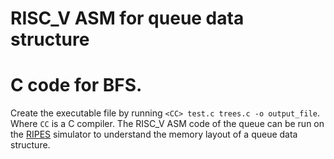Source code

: # RISC_V ASM for queue data structure
# C code for BFS.
Create the executable file by running `<CC> test.c trees.c -o output_file`. Where `CC` is a C compiler.
The RISC_V ASM code of the queue can be run on the [RIPES](https://github.com/mortbopet/Ripes) simulator to understand the memory layout of a queue data structure.
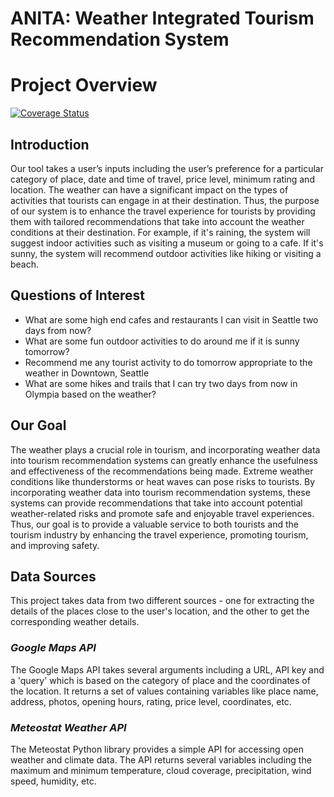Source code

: # **ANITA: Weather Integrated Tourism Recommendation System**

# **Project Overview**

[![Coverage Status](https://coveralls.io/repos/github/mshash8/Tourism_Recommenders/badge.svg?branch=main)](https://coveralls.io/github/mshash8/Tourism_Recommenders?branch=main)

## **Introduction**

Our tool takes a user’s inputs including the user’s preference for a particular category of place, date and time of travel, price level, minimum rating and location. The weather can have a significant impact on the types of activities that tourists can engage in at their destination. Thus, the purpose of our system is to enhance the travel experience for tourists by providing them with tailored recommendations that take into account the weather conditions at their destination. For example, if it's raining, the system will suggest indoor activities such as visiting a museum or going to a cafe. If it's sunny, the system will recommend outdoor activities like hiking or visiting a beach.

## **Questions of Interest**

* What are some high end cafes and restaurants I can visit in Seattle two days from now?
* What are some fun outdoor activities to do around me if it is sunny tomorrow?
* Recommend me any tourist activity to do tomorrow appropriate to the weather in Downtown, Seattle
* What are some hikes and trails that I can try two days from now in Olympia based on the weather?

## **Our Goal**

The weather plays a crucial role in tourism, and incorporating weather data into tourism recommendation systems can greatly enhance the usefulness and effectiveness of the recommendations being made. Extreme weather conditions like thunderstorms or heat waves can pose risks to tourists. By incorporating weather data into tourism recommendation systems, these systems can provide recommendations that take into account potential weather-related risks and promote safe and enjoyable travel experiences. Thus, our goal is to provide a valuable service to both tourists and the tourism industry by enhancing the travel experience, promoting tourism, and improving safety.

## **Data Sources**

This project takes data from two different sources - one for extracting the details of the places close to the user's location, and the other to get the corresponding weather details.

### *Google Maps API*

The Google Maps API takes several arguments including a URL, API key and a 'query' which is based on the category of place and the coordinates of the location. It returns a set of values containing variables like place name, address, photos, opening hours, rating, price level, coordinates, etc.

### *Meteostat Weather API* 

The Meteostat Python library provides a simple API for accessing open weather and climate data. The API returns several variables including the maximum and minimum temperature, cloud coverage, precipitation, wind speed, humidity, etc.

══════════════════════════════

◆ EXERCISE INSTRUCTIONS ◆
Going through the data above, return each line with the word "level".

◆ ANSWER BELOW ◆
Our tool takes a user’s inputs including the user’s preference for a particular category of place, date and time of travel, price level, minimum rating and location. The weather can have a significant impact on the types of activities that tourists can engage in at their destination. Thus, the purpose of our system is to enhance the travel experience for tourists by providing them with tailored recommendations that take into account the weather conditions at their destination. For example, if it's raining, the system will suggest indoor activities such as visiting a museum or going to a cafe. If it's sunny, the system will recommend outdoor activities like hiking or visiting a beach.
The Google Maps API takes several arguments including a URL, API key and a 'query' which is based on the category of place and the coordinates of the location. It returns a set of values containing variables like place name, address, photos, opening hours, rating, price level, coordinates, etc.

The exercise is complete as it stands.